I spent yesterday morning bathing in the banality of the #firstpost recesses of Vine. It wasn't on purpose: while exploring a friend’s early forays into video glory, I accidentally clicked on the #firstpost hashtag, and suddenly found myself in a very unusual virtual place, characterized less by attempts to garner views and more by a cavalcade of semi-private, unremarkable moments.

My interest was piqued. It’s like looking at the flip side of viral phenomena, the not-so-seedy and rather banal underbelly of social media. And yet, it’s for precisely that reason that these first videos are compelling. Well, at least some of them anyway.
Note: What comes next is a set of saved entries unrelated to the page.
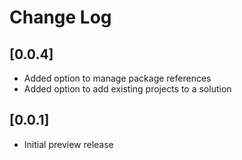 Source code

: # Change Log

## [0.0.4]

- Added option to manage package references
- Added option to add existing projects to a solution

## [0.0.1]

- Initial preview release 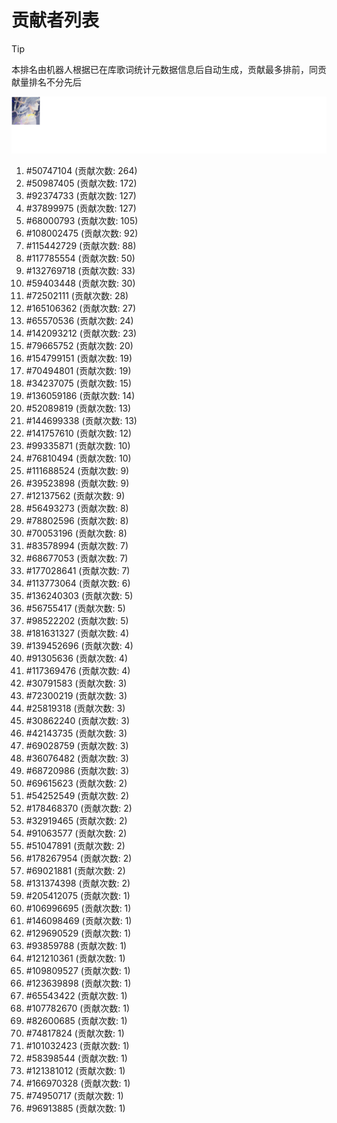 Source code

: # 贡献者列表

> [!TIP]
> 本排名由机器人根据已在库歌词统计元数据信息后自动生成，贡献最多排前，同贡献量排名不分先后

![贡献者头像画廊](./CONTRIBUTORS.svg)

1. #50747104 (贡献次数: 264)
2. #50987405 (贡献次数: 172)
3. #92374733 (贡献次数: 127)
4. #37899975 (贡献次数: 127)
5. #68000793 (贡献次数: 105)
6. #108002475 (贡献次数: 92)
7. #115442729 (贡献次数: 88)
8. #117785554 (贡献次数: 50)
9. #132769718 (贡献次数: 33)
10. #59403448 (贡献次数: 30)
11. #72502111 (贡献次数: 28)
12. #165106362 (贡献次数: 27)
13. #65570536 (贡献次数: 24)
14. #142093212 (贡献次数: 23)
15. #79665752 (贡献次数: 20)
16. #154799151 (贡献次数: 19)
17. #70494801 (贡献次数: 19)
18. #34237075 (贡献次数: 15)
19. #136059186 (贡献次数: 14)
20. #52089819 (贡献次数: 13)
21. #144699338 (贡献次数: 13)
22. #141757610 (贡献次数: 12)
23. #99335871 (贡献次数: 10)
24. #76810494 (贡献次数: 10)
25. #111688524 (贡献次数: 9)
26. #39523898 (贡献次数: 9)
27. #12137562 (贡献次数: 9)
28. #56493273 (贡献次数: 8)
29. #78802596 (贡献次数: 8)
30. #70053196 (贡献次数: 8)
31. #83578994 (贡献次数: 7)
32. #68677053 (贡献次数: 7)
33. #177028641 (贡献次数: 7)
34. #113773064 (贡献次数: 6)
35. #136240303 (贡献次数: 5)
36. #56755417 (贡献次数: 5)
37. #98522202 (贡献次数: 5)
38. #181631327 (贡献次数: 4)
39. #139452696 (贡献次数: 4)
40. #91305636 (贡献次数: 4)
41. #117369476 (贡献次数: 4)
42. #30791583 (贡献次数: 3)
43. #72300219 (贡献次数: 3)
44. #25819318 (贡献次数: 3)
45. #30862240 (贡献次数: 3)
46. #42143735 (贡献次数: 3)
47. #69028759 (贡献次数: 3)
48. #36076482 (贡献次数: 3)
49. #68720986 (贡献次数: 3)
50. #69615623 (贡献次数: 2)
51. #54252549 (贡献次数: 2)
52. #178468370 (贡献次数: 2)
53. #32919465 (贡献次数: 2)
54. #91063577 (贡献次数: 2)
55. #51047891 (贡献次数: 2)
56. #178267954 (贡献次数: 2)
57. #69021881 (贡献次数: 2)
58. #131374398 (贡献次数: 2)
59. #205412075 (贡献次数: 1)
60. #106996695 (贡献次数: 1)
61. #146098469 (贡献次数: 1)
62. #129690529 (贡献次数: 1)
63. #93859788 (贡献次数: 1)
64. #121210361 (贡献次数: 1)
65. #109809527 (贡献次数: 1)
66. #123639898 (贡献次数: 1)
67. #65543422 (贡献次数: 1)
68. #107782670 (贡献次数: 1)
69. #82600685 (贡献次数: 1)
70. #74817824 (贡献次数: 1)
71. #101032423 (贡献次数: 1)
72. #58398544 (贡献次数: 1)
73. #121381012 (贡献次数: 1)
74. #166970328 (贡献次数: 1)
75. #74950717 (贡献次数: 1)
76. #96913885 (贡献次数: 1)
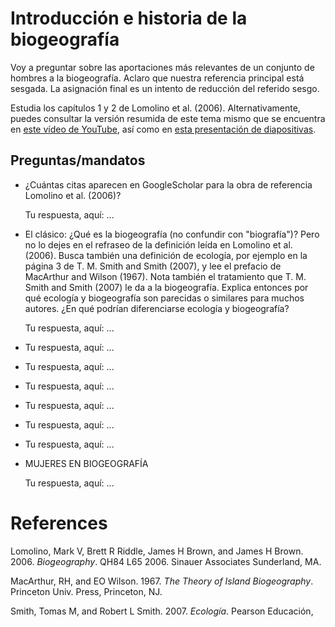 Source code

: 
<!-- Este .md fue generado a partir del .Rmd homónimo. Edítese el .Rmd -->
Introducción e historia de la biogeografía
==========================================

Voy a preguntar sobre las aportaciones más relevantes de un conjunto de hombres a la biogeografía. Aclaro que nuestra referencia principal está sesgada. La asignación final es un intento de reducción del referido sesgo.

Estudia los capítulos 1 y 2 de Lomolino et al. (2006). Alternativamente, puedes consultar la versión resumida de este tema mismo que se encuentra en [este vídeo de YouTube](https://www.youtube.com/watch?v=8uHnf_1W7D8), así como en [esta presentación de diapositivas](https://drive.google.com/file/d/1H_pIGypKeFXAx1vVzqIcwV6HN2ByIhjT/view?usp=sharing).

Preguntas/mandatos
------------------

-   ¿Cuántas citas aparecen en GoogleScholar para la obra de referencia Lomolino et al. (2006)?

    Tu respuesta, aquí: ...

-   El clásico: ¿Qué es la biogeografía (no confundir con "biografía")? Pero no lo dejes en el refraseo de la definición leída en Lomolino et al. (2006). Busca también una definición de ecología, por ejemplo en la página 3 de T. M. Smith and Smith (2007), y lee el prefacio de MacArthur and Wilson (1967). Nota también el tratamiento que T. M. Smith and Smith (2007) le da a la biogeografía. Explica entonces por qué ecología y biogeografía son parecidas o similares para muchos autores. ¿En qué podrían diferenciarse ecología y biogeografía?

    Tu respuesta, aquí: ...

-   Tu respuesta, aquí: ...

-   Tu respuesta, aquí: ...

-   Tu respuesta, aquí: ...

-   Tu respuesta, aquí: ...

-   Tu respuesta, aquí: ...

-   Tu respuesta, aquí: ...

-   MUJERES EN BIOGEOGRAFÍA

    Tu respuesta, aquí: ...

References
==========

Lomolino, Mark V, Brett R Riddle, James H Brown, and James H Brown. 2006. *Biogeography*. QH84 L65 2006. Sinauer Associates Sunderland, MA.

MacArthur, RH, and EO Wilson. 1967. *The Theory of Island Biogeography*. Princeton Univ. Press, Princeton, NJ.

Smith, Tomas M, and Robert L Smith. 2007. *Ecología*. Pearson Educación,
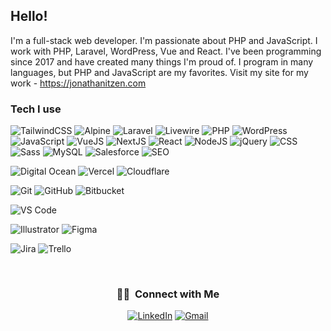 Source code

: ## Hello!

I'm a full-stack web developer. I'm passionate about PHP and JavaScript. I work with PHP, Laravel, WordPress, Vue and React. I've been programming since 2017 and have created many things I'm proud of. I program in many languages, but PHP and JavaScript are my favorites. Visit my site for my work - <a href="https://jonathanitzen.com">https://jonathanitzen.com</a>

### Tech I use

![TailwindCSS](https://img.shields.io/static/v1?style=for-the-badge&message=TailwindCSS&color=222222&logo=tailwindcss&logoColor=06B6D4&label=)
![Alpine](https://img.shields.io/static/v1?style=for-the-badge&message=Alpine.js&color=222222&logo=Alpine.js&logoColor=8BC0D0&label=)
![Laravel](https://img.shields.io/static/v1?style=for-the-badge&message=Laravel&color=222222&logo=laravel&logoColor=FF2D20&label=)
![Livewire](https://img.shields.io/static/v1?style=for-the-badge&message=Livewire&color=222222&logo=livewire&logoColor=4E56A6&label=)
![PHP](https://img.shields.io/static/v1?style=for-the-badge&message=PHP&color=222222&logo=php&logoColor=777BB4&label=)
![WordPress](https://img.shields.io/static/v1?style=for-the-badge&message=WordPress&color=222222&logo=wordpress&logoColor=21759B&label=)
![JavaScript](https://img.shields.io/static/v1?style=for-the-badge&message=JavaScript&color=222222&logo=javascript&logoColor=F7DF1E&label=)
![VueJS](https://img.shields.io/static/v1?style=for-the-badge&message=VueJS&color=222222&logo=vuedotjs&logoColor=42b883&label=)
![NextJS](https://img.shields.io/static/v1?style=for-the-badge&message=NextJS&color=222222&logo=nextdotjs&logoColor=000000&label=)
![React](https://img.shields.io/static/v1?style=for-the-badge&message=React&color=222222&logo=react&logoColor=61DAFB&label=)
![NodeJS](https://img.shields.io/static/v1?style=for-the-badge&message=NodeJS&color=222222&logo=nodedotjs&logoColor=5FA04E&label=)
![jQuery](https://img.shields.io/static/v1?style=for-the-badge&message=jQuery&color=222222&logo=jquery&logoColor=0769AD&label=)
![CSS](https://img.shields.io/static/v1?style=for-the-badge&message=CSS&color=222222&logo=css3&logoColor=1572B6&label=)
![Sass](https://img.shields.io/static/v1?style=for-the-badge&message=Sass&color=222222&logo=sass&logoColor=CC6699&label=)
![MySQL](https://img.shields.io/static/v1?style=for-the-badge&message=MySQL&color=222222&logo=mysql&logoColor=4479A1&label=)
![Salesforce](https://img.shields.io/static/v1?style=for-the-badge&message=Salesforce&color=222222&logo=Salesforce&logoColor=00A1E0&label=)
![SEO](https://img.shields.io/static/v1?style=for-the-badge&message=SEO&color=222222&label=)

![Digital Ocean](https://img.shields.io/static/v1?style=for-the-badge&message=Digital%20Ocean&color=222222&logo=digitalocean&logoColor=0080FF&label=)
![Vercel](https://img.shields.io/static/v1?style=for-the-badge&message=Vercel&color=222222&logo=vercel&logoColor=000000&label=)
![Cloudflare](https://img.shields.io/static/v1?style=for-the-badge&message=Cloudflare&color=222222&logo=cloudflare&logoColor=F38020&label=)

![Git](https://img.shields.io/static/v1?style=for-the-badge&message=Git&color=222222&logo=git&logoColor=F05032&label=)
![GitHub](https://img.shields.io/static/v1?style=for-the-badge&message=Github&color=222222&logo=github&logoColor=181717&label=)
![Bitbucket](https://img.shields.io/static/v1?style=for-the-badge&message=Bitbucket&color=222222&logo=bitbucket&logoColor=0052CC&label=)

![VS Code](https://img.shields.io/static/v1?style=for-the-badge&message=VS%20Code&color=222222&logo=visualstudiocode&logoColor=007ACC&label=)

![Illustrator](https://img.shields.io/static/v1?style=for-the-badge&message=Illustrator&color=222222&logo=adobeillustrator&logoColor=FF9A00&label=)
![Figma](https://img.shields.io/static/v1?style=for-the-badge&message=Figma&color=222222&logo=figma&logoColor=F24E1E&label=)

![Jira](https://img.shields.io/static/v1?style=for-the-badge&message=Jira&color=222222&logo=jirasoftware&logoColor=0052CC&label=)
![Trello](https://img.shields.io/static/v1?style=for-the-badge&message=Trello&color=222222&logo=trello&logoColor=0052CC&label=)


<br/>

<h3 align="center">🤝🏻 &nbsp;Connect with Me </h3>

<p align="center">
<a href="https://www.linkedin.com/in/jonathan-itzen/"><img alt="LinkedIn" src="https://img.shields.io/static/v1?style=for-the-badge&message=LinkedIn&color=222222&logo=linkedin&logoColor=06B6D4&label=Jonathan Itzen"></a>
<a href="mailto:hello@jonathanitzen.com"><img alt="Gmail" src="https://img.shields.io/static/v1?style=for-the-badge&message=Gmail&color=222222&logo=gmail&logoColor=06B6D4&label=hello@jonathanitzen.com"></a>
</p>
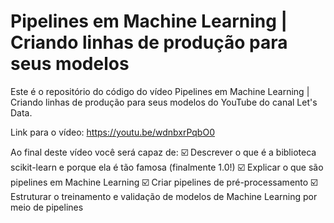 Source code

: # Pipelines em Machine Learning | Criando linhas de produção para seus modelos

Este é o repositório do código do vídeo Pipelines em Machine Learning | Criando linhas de produção para seus modelos do YouTube do canal Let's Data.

Link para o vídeo: https://youtu.be/wdnbxrPqbO0

Ao final deste vídeo você será capaz de:
☑️ Descrever o que é a biblioteca scikit-learn e porque ela é tão famosa (finalmente 1.0!)
☑️ Explicar o que são pipelines em Machine Learning
☑️ Criar pipelines de pré-processamento
☑️ Estruturar o treinamento e validação de modelos de Machine Learning por meio de pipelines
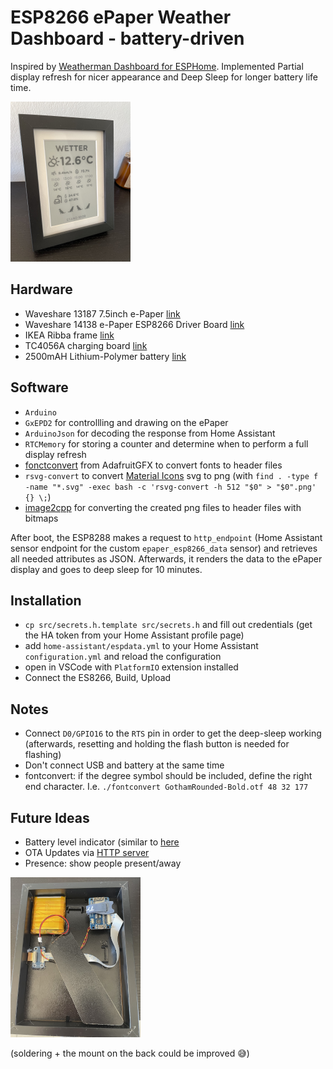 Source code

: # ESP8266 ePaper Weather Dashboard - battery-driven

Inspired by [Weatherman Dashboard for ESPHome](https://github.com/Madelena/esphome-weatherman-dashboard).
Implemented Partial display refresh for nicer appearance and Deep Sleep for longer battery life time.

<img src="./images/epaper.jpg" alt="epaper" style="zoom: 25%;" />



## Hardware

- Waveshare 13187 7.5inch e-Paper [link](https://www.welectron.com/Waveshare-13187-75inch-e-Paper)
- Waveshare 14138 e-Paper ESP8266 Driver Board [link](https://www.welectron.com/Waveshare-14138-e-Paper-ESP8266-Driver-Board)
- IKEA Ribba frame [link](https://www.ikea.com/at/de/p/ribba-bilderrahmen-schwarz-50378448/)
- TC4056A charging board [link](https://www.berrybase.at/ladeplatine-fuer-3-7v-liion/lipo-akkus-mit-ausgang-usb-type-c-buchse-loetpads-1000ma)
- 2500mAH Lithium-Polymer battery [link](https://www.berrybase.at/lp-785060-lithium-polymer/lipo-akku-3-7v-2500mah-mit-2-pin-jst-stecker)

## Software

- `Arduino`
- `GxEPD2` for controllling and drawing on the ePaper
- `ArduinoJson` for decoding the response from Home Assistant
- `RTCMemory` for storing a counter and determine when to perform a full display refresh
- [fonctconvert](https://github.com/adafruit/Adafruit-GFX-Library/tree/master/fontconvert) from AdafruitGFX to convert fonts to header files
- `rsvg-convert` to convert [Material Icons](https://fonts.google.com/icons) svg to png (with `find . -type f -name "*.svg" -exec bash -c 'rsvg-convert -h 512 "$0" > "$0".png' {} \;`)
- [image2cpp](https://javl.github.io/image2cpp/) for converting the created png files to header files with bitmaps

After boot, the ESP8288 makes a request to `http_endpoint` (Home Assistant sensor endpoint for the custom `epaper_esp8266_data` sensor) and retrieves all needed attributes as JSON. Afterwards, it renders the data to the ePaper display and goes to deep sleep for 10 minutes.

## Installation
- `cp src/secrets.h.template src/secrets.h` and fill out credentials (get the HA token from your Home Assistant profile page)
- add `home-assistant/espdata.yml` to your Home Assistant `configuration.yml` and reload the configuration
- open in VSCode with `PlatformIO` extension installed
- Connect the ES8266, Build, Upload

## Notes
- Connect `D0/GPIO16` to the `RTS` pin in order to get the deep-sleep working (afterwards, resetting and holding the flash button is needed for flashing)
- Don't connect USB and battery at the same time
- fontconvert: if the degree symbol should be included, define the right end character. I.e. `./fontconvert GothamRounded-Bold.otf 48 32 177`

## Future Ideas
- Battery level indicator (similar to [here](https://ezcontents.org/esp8266-battery-level-meter)
- OTA Updates via [HTTP server](https://arduino-esp8266.readthedocs.io/en/latest/ota_updates/readme.html#http-server)
- Presence: show people present/away



<img src="./images/epaper-back.jpg" alt="epaper-back" style="zoom:25%;" />

(soldering + the mount on the back could be improved 😅)

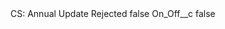 <?xml version="1.0" encoding="UTF-8"?>
<CustomMetadata xmlns="http://soap.sforce.com/2006/04/metadata" xmlns:xsi="http://www.w3.org/2001/XMLSchema-instance" xmlns:xsd="http://www.w3.org/2001/XMLSchema">
    <label>CS: Annual Update Rejected</label>
    <protected>false</protected>
    <values>
        <field>On_Off__c</field>
        <value xsi:type="xsd:boolean">false</value>
    </values>
</CustomMetadata>
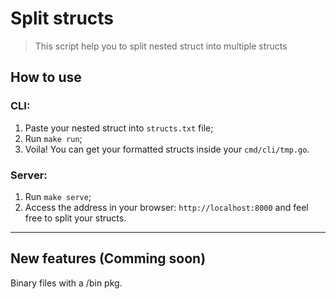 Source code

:# Split structs

> This script help you to split nested struct into multiple structs

## How to use

### CLI:

1. Paste your nested struct into `structs.txt` file;
2. Run `make run`;
3. Voila! You can get your formatted structs inside your `cmd/cli/tmp.go`.

### Server: 

1. Run `make serve`;
2. Access the address in your browser: `http://localhost:8000` and feel free to split your structs.

----

## New features (Comming soon)

Binary files with a /bin pkg.


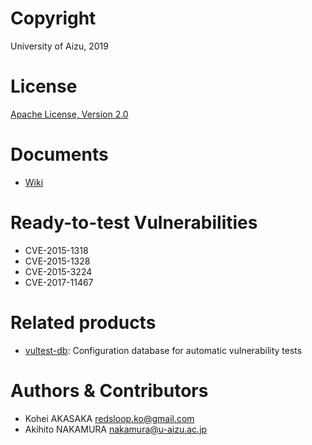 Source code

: # Copyright
University of Aizu, 2019

# License
[Apache License, Version 2.0](https://www.apache.org/licenses/)

# Documents
- [Wiki](https://github.com/uoanlab/vultest/wiki)

# Ready-to-test Vulnerabilities
- CVE-2015-1318
- CVE-2015-1328
- CVE-2015-3224
- CVE-2017-11467

# Related products
- [vultest-db](https://github.com/uoanlab/vultest-db): Configuration database for automatic vulnerability tests

# Authors & Contributors
- Kohei AKASAKA <redsloop.ko@gmail.com>
- Akihito NAKAMURA <nakamura@u-aizu.ac.jp>


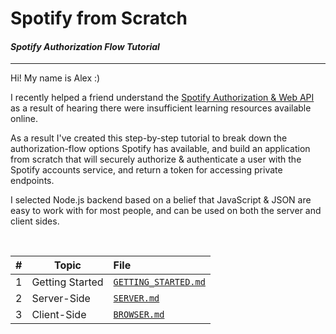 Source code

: # Spotify from Scratch #
#### *Spotify Authorization Flow Tutorial* ####
___

Hi! My name is Alex :)

I recently helped a friend understand the [Spotify Authorization & Web API](https://developer.spotify.com/web-api/authorization-guide/) as a result of hearing there were insufficient learning resources available online.

As a result I've created this step-by-step tutorial to break down the authorization-flow options Spotify has available, and build an application from scratch that will securely authorize & authenticate a user with the Spotify accounts service, and return a token for accessing private endpoints.

I selected Node.js backend based on a belief that JavaScript & JSON are easy to work with for most people, and can be used on both the server and client sides.

<br />

| # | Topic          | File |
|---|----------------|:-----|
| 1 | Getting Started | [`GETTING_STARTED.md`](docs/GETTING_STARTED.md) |
| 2 | Server-Side | [`SERVER.md`](docs/SERVER.md) |
| 3 | Client-Side | [`BROWSER.md`](docs/BROWSER.md) |
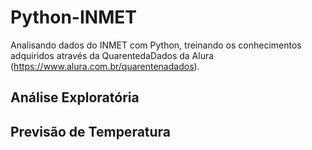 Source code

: # Python-INMET

Analisando dados do INMET com Python, treinando os conhecimentos adquiridos através da QuarentedaDados da Alura (https://www.alura.com.br/quarentenadados).

## Análise Exploratória

## Previsão de Temperatura
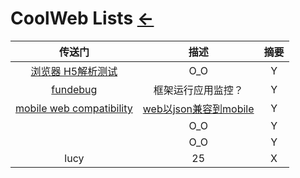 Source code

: # CoolWeb Lists  [←](../index.md)

| 传送门 | 描述 | 摘要 |
|:---:|:---:|:---:|
| [浏览器 H5解析测试](http://html5test.com/) | O_O | Y |
| [fundebug](https://www.fundebug.com/) | 框架运行应用监控？ | Y |
| [mobile web compatibility](https://chinese.freecodecamp.org/news/how-to-turn-your-website-into-a-mobile-app-with-7-lines-of-json/) | [web以json兼容到mobile](Article/20201124.html) | Y |
| []() | O_O | Y |
| []() | O_O | Y |
| lucy | 25 | X |
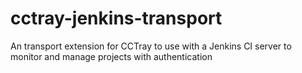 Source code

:cctray-jenkins-transport
========================

An transport extension for CCTray to use with a Jenkins CI server to monitor and manage projects with authentication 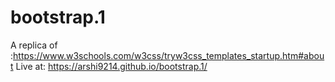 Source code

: # bootstrap.1
A replica of :https://www.w3schools.com/w3css/tryw3css_templates_startup.htm#about
Live at:  https://arshi9214.github.io/bootstrap.1/
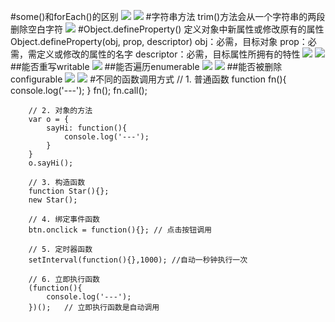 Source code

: #some()和forEach()的区别
![](/img/1022/1.png)
![](/img/1022/2.png)
#字符串方法
	trim()方法会从一个字符串的两段删除空白字符
![](/img/1022/3.png)
#Object.defineProperty()
	定义对象中新属性或修改原有的属性
	Object.defineProperty(obj, prop, descriptor)
	obj：必需，目标对象
	prop：必需，需定义或修改的属性的名字
	descriptor：必需，目标属性所拥有的特性
![](/img/1022/4.png)
![](/img/1022/5.png)
##能否重写writable
![](/img/1022/6.png)
##能否遍历enumerable
![](/img/1022/7.png)
![](/img/1022/8.png)
##能否被删除configurable
![](/img/1022/9.png)
![](/img/1022/10.png)
#不同的函数调用方式
	// 1. 普通函数
        function fn(){
            console.log('---');
        }
        fn();
        fn.call();

        // 2. 对象的方法
        var o = {
            sayHi: function(){
                console.log('---');
            }
        }
        o.sayHi();

        // 3. 构造函数
        function Star(){};
        new Star();

        // 4. 绑定事件函数
        btn.onclick = function(){}; // 点击按钮调用

        // 5. 定时器函数
        setInterval(function(){},1000); //自动一秒钟执行一次

        // 6. 立即执行函数
        (function(){
            console.log('---');
        })();   // 立即执行函数是自动调用
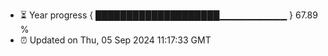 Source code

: - ⏳ Year progress { ████████████████████▁▁▁▁▁▁▁▁▁▁ } 67.89 %
- ⏰ Updated on Thu, 05 Sep 2024 11:17:33 GMT

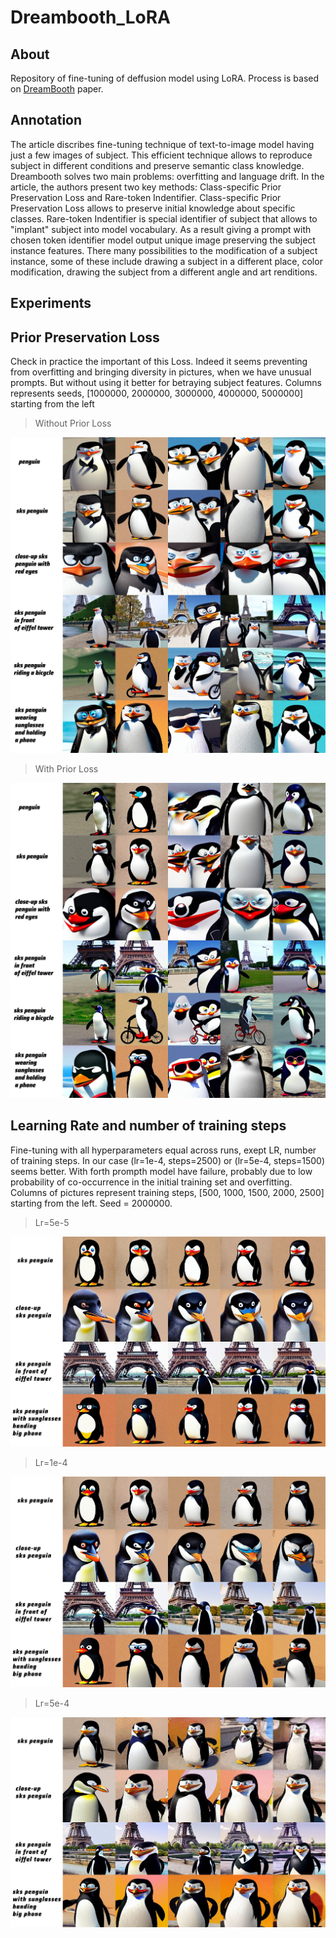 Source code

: # Dreambooth_LoRA
## About
Repository of fine-tuning of deffusion model using LoRA. Process is based on [DreamBooth](https://arxiv.org/abs/2208.12242) paper.
## Annotation
The article discribes fine-tuning technique of text-to-image model having just a few images of subject. This efficient technique allows to reproduce subject in different conditions and preserve semantic class knowledge.
Dreambooth solves two main problems: overfitting and language drift. In the article, the authors present two key methods: Class-specific Prior Preservation Loss and Rare-token Indentifier. Class-specific Prior Preservation Loss allows to preserve initial knowledge about specific classes. Rare-token Indentifier is special identifier of subject that allows to "implant" subject into model vocabulary. 
As a result giving a prompt with chosen token identifier model output unique image preserving the subject instance features. There many possibilities to the modification of a subject instance, some of these include drawing a subject in a different place, color modification, drawing the subject from a different angle and art renditions.


## Experiments
## Prior Preservation Loss 
Check in practice the important of this Loss. Indeed it seems preventing from overfitting and bringing diversity in pictures, when we have unusual prompts. But without using it better for betraying subject features. 
Columns represents seeds, [1000000, 2000000, 3000000, 4000000, 5000000] starting from the left

> Without Prior Loss
<!-- #region -->
<p align="center">
<img  src="contents/without_pLoss.jpg">
</p>
<!-- #endregion -->

> With Prior Loss
<!-- #region -->
<p align="center">
<img  src="contents/base.jpg">
</p>
<!-- #endregion -->

## Learning Rate and number of training steps
Fine-tuning with all hyperparameters equal across runs, exept LR, number of training steps.  In our case (lr=1e-4, steps=2500) or (lr=5e-4, steps=1500) seems better. With forth prompth model have failure, probably due to low probability of co-occurrence in the initial training set and overfitting. 
Columns of pictures represent training steps, [500, 1000, 1500, 2000, 2500] starting from the left. Seed = 2000000.

> Lr=5e-5
<!-- #region -->
<p align="center">
<img  src="contents/5e5.jpg">
</p>
<!-- #endregion -->

> Lr=1e-4
<!-- #region -->
<p align="center">
<img  src="contents/1e4.jpg">
</p>
<!-- #endregion -->

> Lr=5e-4
<!-- #region -->
<p align="center">
<img  src="contents/5e4.jpg">
</p>
<!-- #endregion -->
There are cute animals (of course there are cute animals. It is the Internet, after all).

There are nights out singing karaoke to what sounds like "Gangnam Style," but I can't be sure.

There are weird lights and buzzing noises.

There are also typical "what's in my room" videos, sometimes including dinosaurs.

The utter lack of effort provides a series of raw glimpses into what we often gloss over on the web in search of becoming viral or getting hits. It’s real life filtering its way onto an otherwise bombastic Internet and it can be just as beautiful, haunting, hilarious, or bizarre as the rehearsed videos that become popular.

I’m admittedly getting a little too philosophical about this, but these #firstpost Vines might say more about us as Internet users and everyday people than the more polished video products. Why? Because these are the videos we upload when we aren’t really sure what we’re doing.

All that being said, it's still definitely more fun to watch Will Sasso though.